Because of the given scenario it is too complex to access “real”, productive customer data which reflects errors and conditions occurring in a productive system, the data to be used by the network is generated artificially. For that, suitable input features as well as their characteristics are determined manually so that training- and test data can be generated accordingly. By manually predefining a perfect, expected score card model for the error/ risk classification and generation, the performance of the trained network can be validated precisely by comparing the predefined to the learned weightings.
The outcome – Highly accurate prediction by using neural networks offering a huge potential for cost reduction
Applying a neural network on data generated as described above shows that errors and/ or risks can be detected very accurately in the given example. With a training data set of 100.000 examples and an error rate of about 5%, a prediction accuracy of close to 100 percent can be reached.

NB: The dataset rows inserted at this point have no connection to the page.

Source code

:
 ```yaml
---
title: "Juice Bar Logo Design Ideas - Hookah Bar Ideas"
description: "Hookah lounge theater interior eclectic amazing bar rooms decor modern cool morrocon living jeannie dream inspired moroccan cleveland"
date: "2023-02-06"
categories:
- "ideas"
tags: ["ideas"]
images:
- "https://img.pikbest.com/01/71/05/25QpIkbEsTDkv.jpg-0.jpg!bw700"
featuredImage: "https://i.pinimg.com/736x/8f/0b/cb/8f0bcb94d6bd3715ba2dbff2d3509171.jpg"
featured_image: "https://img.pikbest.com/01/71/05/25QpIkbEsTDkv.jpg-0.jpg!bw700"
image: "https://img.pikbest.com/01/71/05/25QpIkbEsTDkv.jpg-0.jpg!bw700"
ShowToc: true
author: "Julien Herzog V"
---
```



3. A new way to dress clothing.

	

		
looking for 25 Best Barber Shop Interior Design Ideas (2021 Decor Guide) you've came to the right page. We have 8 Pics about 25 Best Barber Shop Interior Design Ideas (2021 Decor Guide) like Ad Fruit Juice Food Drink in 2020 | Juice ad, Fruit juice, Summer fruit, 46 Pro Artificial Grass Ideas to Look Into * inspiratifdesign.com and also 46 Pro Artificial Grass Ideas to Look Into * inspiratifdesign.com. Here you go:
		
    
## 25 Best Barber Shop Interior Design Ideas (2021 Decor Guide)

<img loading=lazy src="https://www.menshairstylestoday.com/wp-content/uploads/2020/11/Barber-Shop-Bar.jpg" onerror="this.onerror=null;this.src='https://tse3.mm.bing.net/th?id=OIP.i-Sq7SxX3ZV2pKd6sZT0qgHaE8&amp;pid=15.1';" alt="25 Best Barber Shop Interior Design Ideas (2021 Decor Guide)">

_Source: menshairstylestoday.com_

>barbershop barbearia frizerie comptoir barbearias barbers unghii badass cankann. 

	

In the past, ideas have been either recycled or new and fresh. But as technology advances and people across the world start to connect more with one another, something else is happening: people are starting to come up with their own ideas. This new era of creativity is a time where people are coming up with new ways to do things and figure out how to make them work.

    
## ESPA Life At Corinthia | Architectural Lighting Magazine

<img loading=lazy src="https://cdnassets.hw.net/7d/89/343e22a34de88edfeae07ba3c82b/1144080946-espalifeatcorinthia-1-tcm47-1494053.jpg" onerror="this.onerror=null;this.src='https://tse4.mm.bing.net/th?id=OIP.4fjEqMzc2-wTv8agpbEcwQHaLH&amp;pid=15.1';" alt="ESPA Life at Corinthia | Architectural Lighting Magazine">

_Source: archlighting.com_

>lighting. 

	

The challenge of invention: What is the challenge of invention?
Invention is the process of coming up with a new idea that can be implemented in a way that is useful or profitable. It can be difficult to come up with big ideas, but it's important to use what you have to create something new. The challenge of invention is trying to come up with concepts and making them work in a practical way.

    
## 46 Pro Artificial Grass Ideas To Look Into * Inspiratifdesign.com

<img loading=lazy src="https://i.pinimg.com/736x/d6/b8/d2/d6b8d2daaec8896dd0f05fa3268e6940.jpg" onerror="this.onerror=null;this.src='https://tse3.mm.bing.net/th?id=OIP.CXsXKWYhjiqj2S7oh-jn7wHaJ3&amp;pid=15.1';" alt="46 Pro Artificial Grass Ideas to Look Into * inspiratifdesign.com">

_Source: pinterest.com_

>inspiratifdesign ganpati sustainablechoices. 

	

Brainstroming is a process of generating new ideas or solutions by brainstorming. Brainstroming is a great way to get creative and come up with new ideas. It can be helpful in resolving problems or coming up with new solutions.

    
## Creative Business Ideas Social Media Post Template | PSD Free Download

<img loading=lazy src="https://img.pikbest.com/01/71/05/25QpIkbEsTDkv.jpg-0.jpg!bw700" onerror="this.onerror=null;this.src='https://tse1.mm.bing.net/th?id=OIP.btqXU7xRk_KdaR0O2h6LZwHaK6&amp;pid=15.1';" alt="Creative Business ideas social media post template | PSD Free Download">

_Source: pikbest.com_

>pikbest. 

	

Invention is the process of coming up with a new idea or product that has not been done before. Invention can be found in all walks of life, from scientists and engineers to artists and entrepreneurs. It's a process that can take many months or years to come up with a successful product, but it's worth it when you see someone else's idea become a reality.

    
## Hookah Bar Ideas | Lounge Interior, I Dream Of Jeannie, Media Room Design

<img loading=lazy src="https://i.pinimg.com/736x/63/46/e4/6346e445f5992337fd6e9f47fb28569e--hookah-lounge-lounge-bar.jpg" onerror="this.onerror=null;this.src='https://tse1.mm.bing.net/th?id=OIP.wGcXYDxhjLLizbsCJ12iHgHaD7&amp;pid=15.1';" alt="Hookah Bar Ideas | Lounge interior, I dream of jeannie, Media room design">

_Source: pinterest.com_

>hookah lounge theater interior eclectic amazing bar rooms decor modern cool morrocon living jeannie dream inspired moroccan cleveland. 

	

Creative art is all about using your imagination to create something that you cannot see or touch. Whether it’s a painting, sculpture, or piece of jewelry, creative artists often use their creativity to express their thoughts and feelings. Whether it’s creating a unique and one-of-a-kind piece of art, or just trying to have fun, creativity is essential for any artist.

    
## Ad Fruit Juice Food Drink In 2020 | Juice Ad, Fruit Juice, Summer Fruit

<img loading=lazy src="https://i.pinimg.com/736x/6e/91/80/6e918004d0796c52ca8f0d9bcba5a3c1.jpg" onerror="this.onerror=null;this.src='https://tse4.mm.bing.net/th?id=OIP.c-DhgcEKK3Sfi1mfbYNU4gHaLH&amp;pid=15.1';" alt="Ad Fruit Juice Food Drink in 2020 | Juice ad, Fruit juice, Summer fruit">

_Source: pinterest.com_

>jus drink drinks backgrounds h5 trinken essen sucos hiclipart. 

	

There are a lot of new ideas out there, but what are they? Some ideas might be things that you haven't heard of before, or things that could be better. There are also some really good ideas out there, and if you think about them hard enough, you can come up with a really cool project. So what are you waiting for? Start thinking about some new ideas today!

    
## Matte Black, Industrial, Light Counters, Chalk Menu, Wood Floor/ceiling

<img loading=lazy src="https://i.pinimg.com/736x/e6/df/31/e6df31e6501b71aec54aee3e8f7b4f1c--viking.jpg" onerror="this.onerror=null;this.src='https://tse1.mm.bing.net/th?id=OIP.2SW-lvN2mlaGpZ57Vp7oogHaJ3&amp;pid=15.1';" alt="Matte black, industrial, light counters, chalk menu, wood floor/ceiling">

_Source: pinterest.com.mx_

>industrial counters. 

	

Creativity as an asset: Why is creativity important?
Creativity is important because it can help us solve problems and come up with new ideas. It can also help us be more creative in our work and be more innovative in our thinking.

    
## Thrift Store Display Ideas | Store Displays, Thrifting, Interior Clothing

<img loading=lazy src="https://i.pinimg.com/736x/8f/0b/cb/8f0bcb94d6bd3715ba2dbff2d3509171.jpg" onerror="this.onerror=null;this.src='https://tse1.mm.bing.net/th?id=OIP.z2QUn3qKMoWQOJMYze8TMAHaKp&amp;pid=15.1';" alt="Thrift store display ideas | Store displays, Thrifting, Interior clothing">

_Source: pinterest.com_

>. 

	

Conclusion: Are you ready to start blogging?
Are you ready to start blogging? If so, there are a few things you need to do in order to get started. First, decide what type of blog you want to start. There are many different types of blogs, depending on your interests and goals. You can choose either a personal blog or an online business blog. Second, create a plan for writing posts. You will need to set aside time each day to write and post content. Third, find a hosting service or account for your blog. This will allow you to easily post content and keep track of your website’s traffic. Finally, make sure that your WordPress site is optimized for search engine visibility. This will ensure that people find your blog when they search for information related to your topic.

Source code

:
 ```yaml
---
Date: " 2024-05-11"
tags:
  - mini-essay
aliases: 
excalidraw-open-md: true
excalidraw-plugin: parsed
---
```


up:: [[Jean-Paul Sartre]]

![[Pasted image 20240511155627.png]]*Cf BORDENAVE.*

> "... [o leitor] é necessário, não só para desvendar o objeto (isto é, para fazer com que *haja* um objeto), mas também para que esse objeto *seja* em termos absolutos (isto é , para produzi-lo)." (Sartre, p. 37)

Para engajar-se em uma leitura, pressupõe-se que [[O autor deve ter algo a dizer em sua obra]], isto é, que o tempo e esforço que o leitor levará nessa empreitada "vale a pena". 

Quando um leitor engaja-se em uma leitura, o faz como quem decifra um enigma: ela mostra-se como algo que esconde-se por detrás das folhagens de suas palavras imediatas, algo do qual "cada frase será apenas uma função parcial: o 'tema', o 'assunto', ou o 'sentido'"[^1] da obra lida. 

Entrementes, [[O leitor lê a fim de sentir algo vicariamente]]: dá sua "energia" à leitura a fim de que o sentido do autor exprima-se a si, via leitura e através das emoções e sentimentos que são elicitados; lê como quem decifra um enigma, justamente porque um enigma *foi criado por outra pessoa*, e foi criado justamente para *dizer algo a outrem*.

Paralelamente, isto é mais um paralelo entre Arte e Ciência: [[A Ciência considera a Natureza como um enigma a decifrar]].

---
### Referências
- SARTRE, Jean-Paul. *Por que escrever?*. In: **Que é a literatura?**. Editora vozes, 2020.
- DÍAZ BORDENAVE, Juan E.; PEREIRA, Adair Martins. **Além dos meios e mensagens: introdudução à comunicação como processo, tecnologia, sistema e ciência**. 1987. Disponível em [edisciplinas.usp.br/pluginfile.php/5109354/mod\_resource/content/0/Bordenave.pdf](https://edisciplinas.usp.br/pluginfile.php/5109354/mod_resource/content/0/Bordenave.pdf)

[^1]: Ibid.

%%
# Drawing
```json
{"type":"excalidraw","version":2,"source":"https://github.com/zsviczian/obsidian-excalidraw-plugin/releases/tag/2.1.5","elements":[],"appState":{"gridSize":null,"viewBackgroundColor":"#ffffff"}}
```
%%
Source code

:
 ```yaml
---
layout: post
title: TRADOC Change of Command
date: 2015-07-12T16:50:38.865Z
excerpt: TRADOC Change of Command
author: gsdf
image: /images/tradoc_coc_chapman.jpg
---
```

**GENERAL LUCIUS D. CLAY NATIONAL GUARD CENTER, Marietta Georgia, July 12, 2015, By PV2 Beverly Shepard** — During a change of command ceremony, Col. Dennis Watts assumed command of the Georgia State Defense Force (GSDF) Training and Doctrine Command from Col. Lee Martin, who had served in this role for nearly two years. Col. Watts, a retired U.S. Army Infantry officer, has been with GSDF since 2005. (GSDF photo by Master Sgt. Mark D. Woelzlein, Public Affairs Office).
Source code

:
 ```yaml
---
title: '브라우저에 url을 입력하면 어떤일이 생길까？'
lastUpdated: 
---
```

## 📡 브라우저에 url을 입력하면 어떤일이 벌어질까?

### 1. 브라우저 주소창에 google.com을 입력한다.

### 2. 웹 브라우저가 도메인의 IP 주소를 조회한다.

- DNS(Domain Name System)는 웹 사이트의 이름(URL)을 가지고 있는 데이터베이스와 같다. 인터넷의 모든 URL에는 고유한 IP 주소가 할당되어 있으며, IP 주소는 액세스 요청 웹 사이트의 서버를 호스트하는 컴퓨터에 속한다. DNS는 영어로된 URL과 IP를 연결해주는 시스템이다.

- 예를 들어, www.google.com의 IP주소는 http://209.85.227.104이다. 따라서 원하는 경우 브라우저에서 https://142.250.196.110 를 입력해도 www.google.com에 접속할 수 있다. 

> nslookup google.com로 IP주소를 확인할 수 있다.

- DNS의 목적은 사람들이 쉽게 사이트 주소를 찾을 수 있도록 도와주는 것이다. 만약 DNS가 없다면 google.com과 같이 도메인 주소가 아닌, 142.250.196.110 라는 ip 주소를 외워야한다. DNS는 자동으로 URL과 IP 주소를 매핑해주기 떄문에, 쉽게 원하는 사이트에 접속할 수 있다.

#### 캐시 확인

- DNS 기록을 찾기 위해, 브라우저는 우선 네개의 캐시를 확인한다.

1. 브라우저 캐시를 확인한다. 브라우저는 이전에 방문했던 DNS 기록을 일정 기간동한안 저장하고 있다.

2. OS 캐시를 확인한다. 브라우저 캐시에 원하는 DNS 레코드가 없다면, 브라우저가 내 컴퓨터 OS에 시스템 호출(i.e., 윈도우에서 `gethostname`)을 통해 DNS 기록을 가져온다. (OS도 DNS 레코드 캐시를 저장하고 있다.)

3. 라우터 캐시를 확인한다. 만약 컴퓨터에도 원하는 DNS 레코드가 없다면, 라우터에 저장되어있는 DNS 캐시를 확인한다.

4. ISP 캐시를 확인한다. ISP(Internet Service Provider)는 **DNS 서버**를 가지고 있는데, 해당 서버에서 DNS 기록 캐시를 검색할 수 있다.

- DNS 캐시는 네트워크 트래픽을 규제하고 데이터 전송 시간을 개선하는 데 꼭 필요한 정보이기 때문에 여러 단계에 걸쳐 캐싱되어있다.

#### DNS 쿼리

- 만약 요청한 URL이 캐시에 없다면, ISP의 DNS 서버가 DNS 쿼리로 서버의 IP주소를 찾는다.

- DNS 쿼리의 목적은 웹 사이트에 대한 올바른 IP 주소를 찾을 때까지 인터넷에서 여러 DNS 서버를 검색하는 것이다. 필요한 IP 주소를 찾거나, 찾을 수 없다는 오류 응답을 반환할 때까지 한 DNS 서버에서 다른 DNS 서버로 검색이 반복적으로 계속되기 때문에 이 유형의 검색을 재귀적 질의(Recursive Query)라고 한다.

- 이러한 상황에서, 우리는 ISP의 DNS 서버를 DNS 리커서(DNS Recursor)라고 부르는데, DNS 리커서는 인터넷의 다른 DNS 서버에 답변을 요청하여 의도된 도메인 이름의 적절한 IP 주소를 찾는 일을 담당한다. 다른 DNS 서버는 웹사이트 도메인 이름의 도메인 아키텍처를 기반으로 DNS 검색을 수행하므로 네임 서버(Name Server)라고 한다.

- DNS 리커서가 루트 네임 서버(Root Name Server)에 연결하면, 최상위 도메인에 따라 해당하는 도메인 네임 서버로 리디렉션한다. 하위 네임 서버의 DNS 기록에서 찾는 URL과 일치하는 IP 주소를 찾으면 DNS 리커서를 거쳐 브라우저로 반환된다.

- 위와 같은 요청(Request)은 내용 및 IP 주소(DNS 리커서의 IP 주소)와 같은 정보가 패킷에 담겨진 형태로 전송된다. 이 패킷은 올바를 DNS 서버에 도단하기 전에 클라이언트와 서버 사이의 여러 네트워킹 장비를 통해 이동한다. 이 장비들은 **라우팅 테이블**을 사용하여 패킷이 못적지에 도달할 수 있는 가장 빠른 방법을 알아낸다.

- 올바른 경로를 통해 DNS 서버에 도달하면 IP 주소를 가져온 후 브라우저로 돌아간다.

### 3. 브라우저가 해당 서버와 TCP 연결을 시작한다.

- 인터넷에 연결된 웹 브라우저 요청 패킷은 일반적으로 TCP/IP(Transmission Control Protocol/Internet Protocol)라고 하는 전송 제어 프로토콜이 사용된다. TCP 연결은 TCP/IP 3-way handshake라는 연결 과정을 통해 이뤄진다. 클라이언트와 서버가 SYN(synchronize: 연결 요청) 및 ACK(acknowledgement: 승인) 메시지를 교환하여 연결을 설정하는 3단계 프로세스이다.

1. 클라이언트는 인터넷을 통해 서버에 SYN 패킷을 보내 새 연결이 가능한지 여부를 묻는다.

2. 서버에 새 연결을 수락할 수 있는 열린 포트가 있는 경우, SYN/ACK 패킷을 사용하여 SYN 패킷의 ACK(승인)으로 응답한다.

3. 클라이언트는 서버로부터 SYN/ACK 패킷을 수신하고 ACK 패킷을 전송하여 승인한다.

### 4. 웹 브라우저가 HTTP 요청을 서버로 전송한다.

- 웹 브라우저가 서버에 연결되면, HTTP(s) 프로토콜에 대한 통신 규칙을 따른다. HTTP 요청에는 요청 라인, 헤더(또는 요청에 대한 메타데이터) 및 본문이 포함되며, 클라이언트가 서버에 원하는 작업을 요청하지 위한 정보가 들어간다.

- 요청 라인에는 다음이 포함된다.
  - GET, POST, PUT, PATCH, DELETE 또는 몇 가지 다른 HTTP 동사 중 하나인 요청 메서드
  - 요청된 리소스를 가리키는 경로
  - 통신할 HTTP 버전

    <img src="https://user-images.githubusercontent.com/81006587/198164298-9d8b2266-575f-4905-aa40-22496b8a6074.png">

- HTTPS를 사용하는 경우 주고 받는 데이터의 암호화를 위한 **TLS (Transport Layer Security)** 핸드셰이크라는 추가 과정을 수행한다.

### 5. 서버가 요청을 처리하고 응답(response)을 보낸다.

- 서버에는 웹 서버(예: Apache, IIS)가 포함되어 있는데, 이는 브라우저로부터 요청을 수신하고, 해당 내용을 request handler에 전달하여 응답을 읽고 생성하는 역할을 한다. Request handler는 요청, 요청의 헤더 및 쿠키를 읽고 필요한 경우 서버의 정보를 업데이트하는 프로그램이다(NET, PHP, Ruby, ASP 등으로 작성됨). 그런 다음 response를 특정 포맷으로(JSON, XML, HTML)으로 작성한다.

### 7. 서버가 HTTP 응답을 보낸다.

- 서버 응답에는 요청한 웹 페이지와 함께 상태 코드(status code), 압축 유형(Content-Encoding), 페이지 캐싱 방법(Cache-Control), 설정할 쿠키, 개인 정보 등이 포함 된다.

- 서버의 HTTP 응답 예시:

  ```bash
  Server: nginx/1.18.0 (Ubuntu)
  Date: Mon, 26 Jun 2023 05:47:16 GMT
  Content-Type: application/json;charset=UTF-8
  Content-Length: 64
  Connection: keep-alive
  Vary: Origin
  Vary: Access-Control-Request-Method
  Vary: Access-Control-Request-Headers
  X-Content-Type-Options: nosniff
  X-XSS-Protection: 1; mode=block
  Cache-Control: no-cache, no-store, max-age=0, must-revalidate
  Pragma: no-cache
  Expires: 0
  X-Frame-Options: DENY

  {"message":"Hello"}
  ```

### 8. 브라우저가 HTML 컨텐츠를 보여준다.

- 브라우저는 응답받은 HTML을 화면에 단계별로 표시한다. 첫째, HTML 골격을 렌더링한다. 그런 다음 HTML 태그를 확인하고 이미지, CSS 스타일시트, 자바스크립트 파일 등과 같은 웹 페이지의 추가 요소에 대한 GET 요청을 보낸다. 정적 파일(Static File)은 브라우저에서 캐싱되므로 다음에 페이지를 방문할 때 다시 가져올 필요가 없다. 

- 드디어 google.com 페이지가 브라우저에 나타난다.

Furthermore, several tests and experiments conducted in the scope of this project give helpful hints for possible future applications that might be based on productive data.
The key findings are:
- The more data is available for training the network, the better the performance and thus the prediction accuracy of the network will be
- The higher the percentage of erroneous/ risky transactions within the data is, the less training examples are required for achieving a satisfactory result
- The network can precisely indicate irrelevant input features that have no effect on the error classification by learning a weight value that is close to 0 for the respective transition
- Normalizing the data before feeding it into the network results in a faster training time as well as much more accurate predictions
- With HANA PAL, data stored on regular HANA instances can be easily used for the application of appropriate machine learning algorithms in the same place so that data does not need to be moved. However, this library holds some restrictions that might cause problems when working on more complex scenarios
Because the result and the accuracy of the network strongly depends on the training data, it is very important to preprocess it before feeding it into the network and to carefully choose relevant input features.
All in all the findings give important hints and insights for future applications. Especially the shown influence of amount and structure of training data and features needs to be considered when developing future applications.
Apart from the use case described above further possible use cases include credit scoring, error classification and fraud detection:
In credit scoring neural networks are used to give recommendations and to make decisions whether a customer should be granted credit based on his past behavior and credit history.
Furthermore, neural networks can be used to classify errors that occurred in a particular system. By analyzing error messages, corresponding data and contributory influences errors can be classified in order to help speeding up the search for root causes and the correction of errors.
Finally, neural networks are often used to detect fraud based on transaction and customer characteristics – a popular use case is the detection of credit card fraud.
All in all, the thesis has shown that, in general, the application of neural networks can be very beneficial when enough data with a high data quality is available so that processes can be supported and/ or optimized.